• DIRECTIONS FOR THIS TASK:
Every line of the data that includes "Exact" should be copied out.
═══ RECORDS PROVIDED
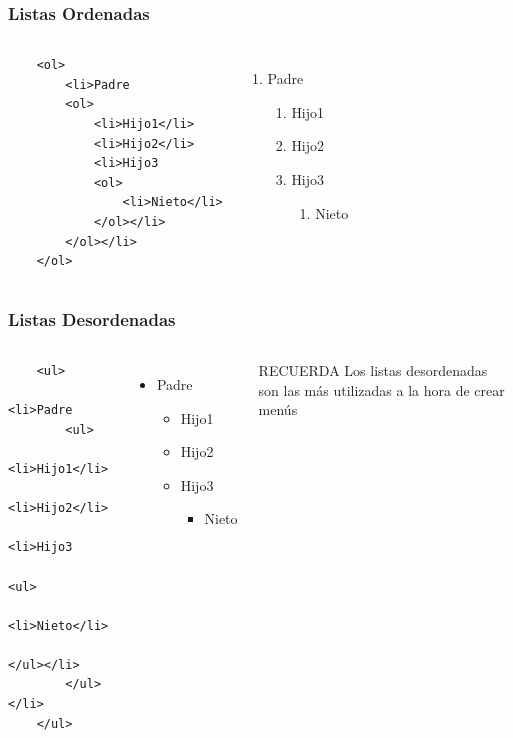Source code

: \documentclass{beamer}
\begin{document}
\begin{frame}[fragile]
\frametitle{Listas Ordenadas}
	\begin{columns}[c]
	\begin{verbatim}
	<ol>
	    <li>Padre
	    <ol>
	        <li>Hijo1</li>
	        <li>Hijo2</li>
	        <li>Hijo3
	        <ol>
	            <li>Nieto</li>
	        </ol></li>
	    </ol></li>
	</ol>
	\end{verbatim}
	\pause
	\begin{enumerate}
	\item Padre
		\begin{enumerate}
		\item Hijo1
		\item Hijo2
		\item Hijo3
			\begin{enumerate}
			\item Nieto
			\end{enumerate}
		\end{enumerate}
	\end{enumerate}
	\end{columns}
\end{frame}

\begin{frame}[fragile]
\frametitle{Listas Desordenadas}
	\begin{columns}[c]
	\begin{verbatim}
	<ul>
	    <li>Padre
	    <ul>
	        <li>Hijo1</li>
	        <li>Hijo2</li>
	        <li>Hijo3
	        <ul>
	            <li>Nieto</li>
	        </ul></li>
	    </ul></li>
	</ul>
	\end{verbatim}
	\pause
	\begin{itemize}
	\item Padre
		\begin{itemize}
		\item Hijo1
		\item Hijo2
		\item Hijo3
			\begin{itemize}
			\item Nieto
			\end{itemize}
		\end{itemize}
	\end{itemize}
	\pause
	\begin{exampleblock}{RECUERDA}
	Los listas desordenadas son las más utilizadas a la hora de crear menús
	\end{exampleblock}
	\end{columns}
\end{frame}
\end{document}
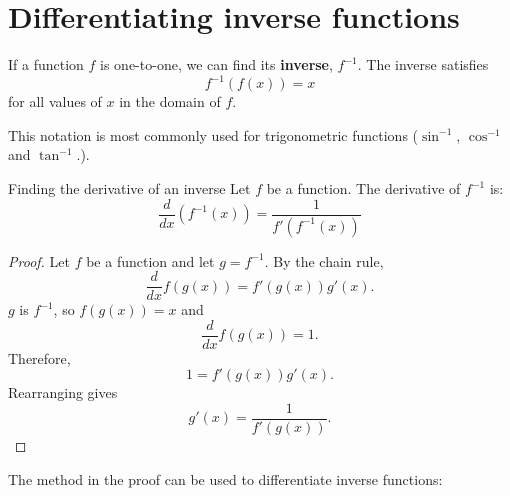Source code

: \section{Differentiating inverse functions}

\begin{definition}
If a function $f$ is one-to-one, we can find its \textbf{inverse}, $f^{-1}$. The inverse satisfies $$f^{-1}(f(x))=x$$ for all values of $x$ in the domain of $f$.
\end{definition}

This notation is most commonly used for trigonometric functions ($\sin^{-1}$, $\cos^{-1}$ and $\tan^{-1}$.).



\begin{thing}{Finding the derivative of an inverse}
Let $f$ be a function. The derivative of $f^{-1}$ is:
$$\frac{d}{dx}\left(f^{-1}(x)\right)=\frac{1}{f'(f^{-1}(x))}$$
\begin{proof}
Let $f$ be a function and let $g=f^{-1}$. By the chain rule,
$$\frac{d}{dx} f(g(x)) = f'(g(x))g'(x).$$
$g$ is $f^{-1}$, so $f(g(x))=x$ and $$\frac{d}{dx} f(g(x)) = 1.$$
Therefore, $$1 = f'(g(x))g'(x).$$ Rearranging gives $$g'(x)=\frac{1}{f'(g(x))}.$$
\end{proof}
\end{thing}

The method in the proof can be used to differentiate inverse functions:

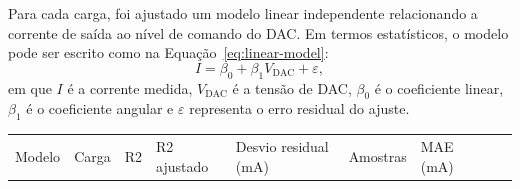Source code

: \documentclass[
  brazilian,
]{article}
\newcounter{none} %
\renewcommand{\_}{\oldunderscore\discretionary{}{}{}}
\begin{document}
Para cada carga, foi ajustado um modelo linear independente relacionando
a corrente de saída ao nível de comando do DAC. Em termos estatísticos, o
modelo pode ser escrito como na Equação~\ref{eq:linear-model}:
\begin{equation}
I = \beta_0 + \beta_1 V_{\mathrm{DAC}} + \varepsilon,
\label{eq:linear-model}
\end{equation}
em que \(I\) é a corrente medida, \(V_{\mathrm{DAC}}\) é a tensão de DAC,
\(\beta_0\) é o coeficiente linear, \(\beta_1\) é o coeficiente angular e
\(\varepsilon\) representa o erro residual do ajuste.

{\def\LTcaptype{none} %
\begin{longtable}[]{@{}
  >{\raggedright\arraybackslash}p{}
  >{\raggedright\arraybackslash}p{}
  >{\raggedright\arraybackslash}p{}
  >{\raggedright\arraybackslash}p{}
  >{\raggedright\arraybackslash}p{}
  >{\raggedright\arraybackslash}p{}
  >{\raggedright\arraybackslash}p{}
  >{\raggedright\arraybackslash}p{}
  >{\raggedright\arraybackslash}p{}@{}}
\toprule\noalign{}
\begin{minipage}[b]{\linewidth}\raggedright
Modelo
\end{minipage} & \begin{minipage}[b]{\linewidth}\raggedright
Carga
\end{minipage} & \begin{minipage}[b]{\linewidth}\raggedright
R2
\end{minipage} & \begin{minipage}[b]{\linewidth}\raggedright
R2 ajustado
\end{minipage} & \begin{minipage}[b]{\linewidth}\raggedright
Desvio residual (mA)
\end{minipage} & \begin{minipage}[b]{\linewidth}\raggedright
Amostras
\end{minipage} & \begin{minipage}[b]{\linewidth}\raggedright
MAE (mA)
\end{minipage} & \begin{minipage}[b]{\linewidth}\raggedright

\end{minipage}
\end{longtable}}
\end{document}
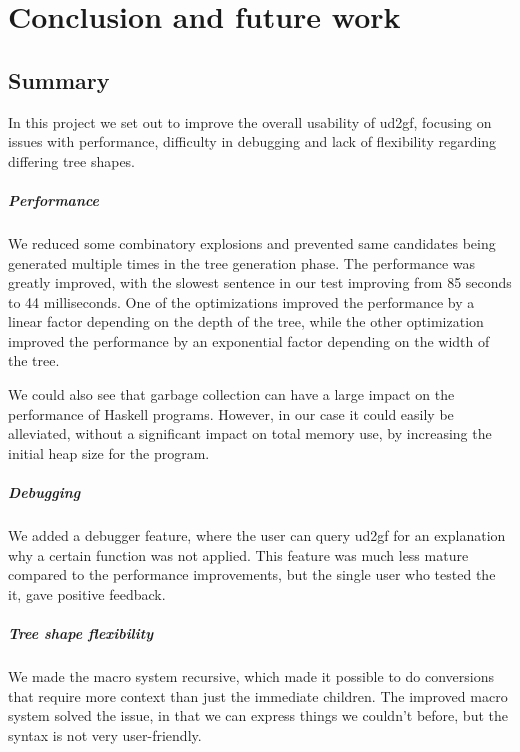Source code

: \chapter{Conclusion and future work}
\section{Summary}

In this project we set out to improve the overall usability of ud2gf, focusing on issues with performance, difficulty in debugging and lack of flexibility regarding differing tree shapes. 

\paragraph*{Performance}
We reduced some combinatory explosions and prevented same candidates being generated multiple times in the tree generation phase. The performance was greatly improved, with the slowest sentence in our test improving from 85 seconds to 44 milliseconds. One of the optimizations improved the performance by a linear factor depending on the depth of the tree, while the other optimization improved the performance by an exponential factor depending on the width of the tree.

We could also see that garbage collection can have a large impact on the performance of Haskell programs. However, in our case it could easily be alleviated, without a significant impact on total memory use, by increasing the initial heap size for the program.

\paragraph*{Debugging}
We added a debugger feature, where the user can query ud2gf for an explanation why a certain function was not applied. This feature was much less mature compared to the performance improvements, but the single user who tested the it, gave positive feedback. 

\paragraph*{Tree shape flexibility}
We made the macro system recursive, which made it possible to do conversions that require more context than just the immediate children. The improved macro system solved the issue, in that we can express things we couldn't before, but the syntax is not very user-friendly.

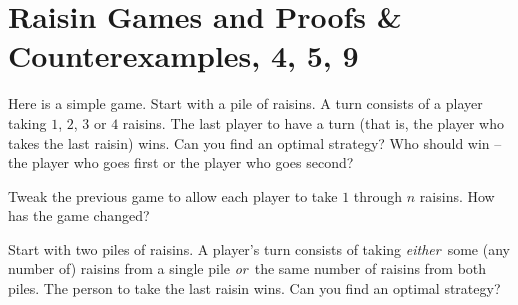 
%



\section{{Raisin Games} and {{Proofs \& Counterexamples, \framebox{\S} 4,  5,  9}}}

%
\thispagestyle{fancy}

\begin{enumerate}
  \Problem Here is a simple game.  Start with a pile of raisins.  A
  turn consists of a player taking $1$, $2$, $3$ or $4$ raisins.  The
  last player to have a turn (that is, the player who takes the last
  raisin) wins.  Can you find an optimal strategy?  Who should win --
  the player who goes first or the player who goes second?
  \vfill

  \Problem
  Tweak the previous game to allow each player to take $1$ through $n$
  raisins.  How has the game changed?
  \vfill

  \Problem\label{prob:2piles}%
  Start with two piles of raisins.  A player's turn consists of taking
  \emph{either}\ some (any number of) raisins from a single pile
  \emph{or}\ the same number of raisins from both piles.  The person
  to take the last raisin wins.  Can you find an optimal strategy?
  \vfill
  \newpage



%
%
%

\end{enumerate}


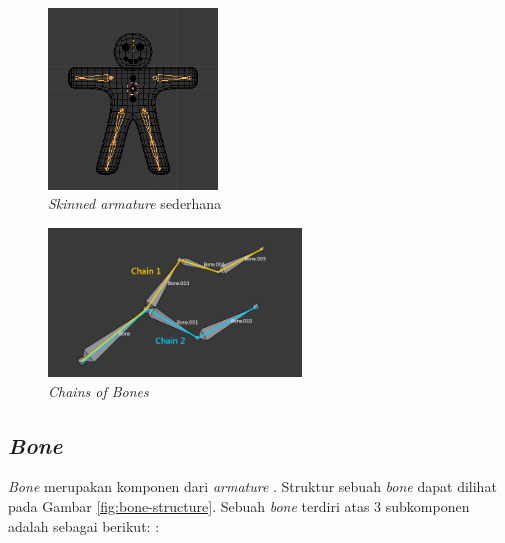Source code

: \setcounter{section}{1}
\begin{figure}[ht]
    \centering
    \includegraphics[width=0.4\textwidth]{resources/chapter-2-basic-armature.png}
    \caption{\textit{Skinned armature} sederhana \parencite{blender-armature-structure}}
    \label{fig:basic-armature}
\end{figure}

\begin{figure}[ht]
    \centering
    \includegraphics[width=0.6\textwidth]{resources/chapter-2-chain-of-bones.png}
    \caption{\textit{Chains of Bones} \parencite{blender-armature-structure}}
    \label{fig:chains-of-bones}
\end{figure}

\subsection{\textit{Bone}}

\textit{Bone} merupakan komponen dari \textit{armature}
\parencite{blender-bones-introduction}. Struktur sebuah \textit{bone} dapat
dilihat pada Gambar \ref{fig:bone-structure}. Sebuah \textit{bone} terdiri atas
3 subkomponen adalah sebagai berikut:
\parencite{blender-bones-structure,blender-glossary}:

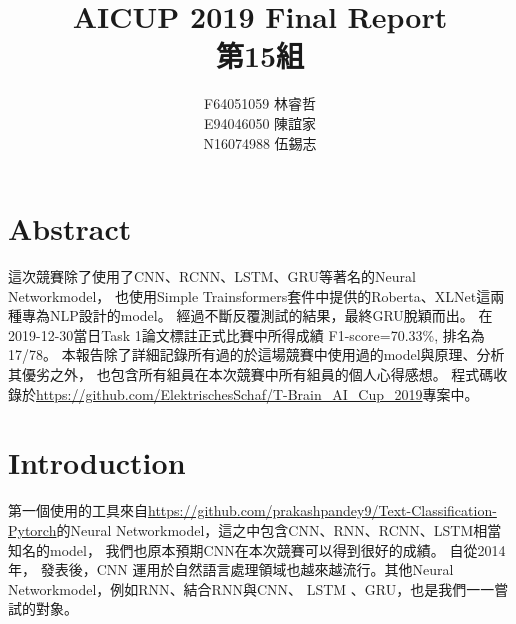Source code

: \documentclass[8pt,a4paper]{article}
\begin{document}

\title{\bf{ AICUP 2019 Final Report }\\第15組}
\date{}
\author{F64051059 林睿哲 \\ E94046050 陳誼家 \\ N16074988 伍錫志  }

\maketitle

\section*{Abstract} 
\label{sec:Abstract}

這次競賽除了使用了CNN、RCNN、LSTM、GRU等著名的Neural Networkmodel，
也使用Simple Trainsformers套件中提供的Roberta、XLNet這兩種專為NLP設計的model。
經過不斷反覆測試的結果，最終GRU脫穎而出。
在2019-12-30當日Task 1論文標註正式比賽中所得成績 F1-score=70.33\%, 排名為17/78。
本報告除了詳細記錄所有過的於這場競賽中使用過的model與原理、分析其優劣之外，
也包含所有組員在本次競賽中所有組員的個人心得感想。
程式碼收錄於\url{https://github.com/ElektrischesSchaf/T-Brain_AI_Cup_2019}專案中。

\section*{Introduction} 
\label{sec:Introduction}

第一個使用的工具來自\url{https://github.com/prakashpandey9/Text-Classification-Pytorch}的Neural Networkmodel，這之中包含CNN、RNN、RCNN、LSTM相當知名的model，
我們也原本預期CNN在本次競賽可以得到很好的成績。
自從2014年，\cite{kim2014} 發表後，CNN 運用於自然語言處理領域也越來越流行。其他Neural Networkmodel，例如RNN\cite{lai2015}、結合RNN與CNN\cite{wang2016}、
LSTM \cite{huang2015}、GRU\cite{luo2017}，也是我們一一嘗試的對象。\\
\end{document}
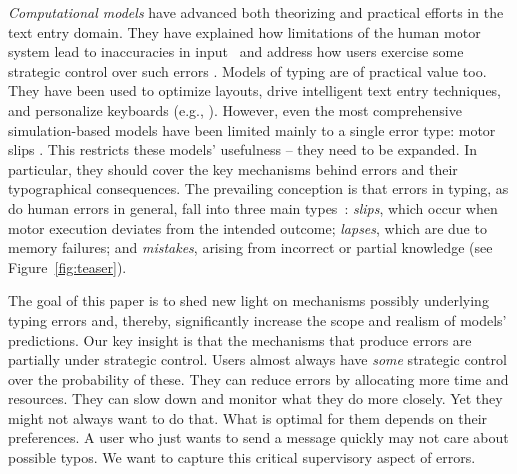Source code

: \emph{Computational models} have advanced both theorizing and practical efforts in the text entry domain.
They have explained how limitations of the human motor system lead to inaccuracies in input~\cite{zhai2004characterizing} and address how users exercise some strategic control over such errors \cite{guiard2015mathematical}.
Models of typing are of practical value too.
They have been used to optimize layouts, drive intelligent text entry techniques,  and personalize keyboards (e.g., \cite{bi2013bayesian,weir2014uncertain,zhai2000metropolis}).
However, even the most comprehensive simulation-based models have been limited mainly to a single error type: motor slips \cite{jokinen2017modelling,jokinen2021touchscreen, shi2024crtypist}.
%
This restricts these models' usefulness -- they need to be expanded.
In particular, they should cover the key mechanisms behind errors and their typographical consequences. 
The prevailing conception is that errors in typing, as do human errors in general, fall into three main types~\cite{reason1990human}: \textit{slips}, which occur when motor execution deviates from the intended outcome; \textit{lapses}, which are due to memory failures; and \textit{mistakes}, arising from incorrect or partial knowledge (see Figure~\ref{fig:teaser}).
%


The goal of this paper is to shed new light on mechanisms possibly underlying typing errors and, thereby, significantly increase the scope and realism of models' predictions. 
%
Our key insight is that the mechanisms that produce errors are partially under strategic control. 
Users almost always have \emph{some} strategic control over the probability of these.
They can reduce errors by allocating more time and resources. 
They can slow down and monitor what they do more closely.
Yet they might not always want to do that.
What is optimal for them depends on their preferences.
A user who just wants to send a message quickly may not care about possible typos. 
%
We want to capture this critical supervisory aspect of errors.

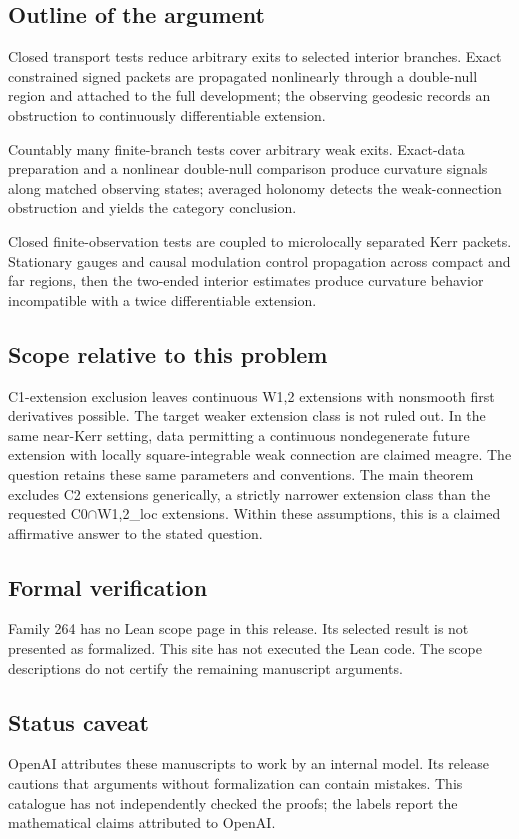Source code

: \documentclass[11pt]{article}
\begin{document}
\subsection{Outline of the argument}
Closed transport tests reduce arbitrary exits to selected interior branches. Exact constrained signed packets are propagated nonlinearly through a double-null region and attached to the full development; the observing geodesic records an obstruction to continuously differentiable extension.

Countably many finite-branch tests cover arbitrary weak exits. Exact-data preparation and a nonlinear double-null comparison produce curvature signals along matched observing states; averaged holonomy detects the weak-connection obstruction and yields the category conclusion.

Closed finite-observation tests are coupled to microlocally separated Kerr packets. Stationary gauges and causal modulation control propagation across compact and far regions, then the two-ended interior estimates produce curvature behavior incompatible with a twice differentiable extension.

\subsection{Scope relative to this problem}
C1-extension exclusion leaves continuous W1,2 extensions with nonsmooth first derivatives possible. The target weaker extension class is not ruled out. In the same near-Kerr setting, data permitting a continuous nondegenerate future extension with locally square-integrable weak connection are claimed meagre. The question retains these same parameters and conventions. The main theorem excludes C2 extensions generically, a strictly narrower extension class than the requested C0\(\cap\)W1,2\_loc extensions. Within these assumptions, this is a claimed affirmative answer to the stated question.

\subsection{Formal verification}
Family 264 has no Lean scope page in this release. Its selected result is not presented as formalized. This site has not executed the Lean code. The scope descriptions do not certify the remaining manuscript arguments.

\subsection{Status caveat}
OpenAI attributes these manuscripts to work by an internal model. Its release cautions that arguments without formalization can contain mistakes. This catalogue has not independently checked the proofs; the labels report the mathematical claims attributed to OpenAI.
\end{document}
══════
• EXERCISE OUTPUT:
Closed transport tests reduce arbitrary exits to selected interior branches. Exact constrained signed packets are propagated nonlinearly through a double-null region and attached to the full development; the observing geodesic records an obstruction to continuously differentiable extension.
Countably many finite-branch tests cover arbitrary weak exits. Exact-data preparation and a nonlinear double-null comparison produce curvature signals along matched observing states; averaged holonomy detects the weak-connection obstruction and yields the category conclusion.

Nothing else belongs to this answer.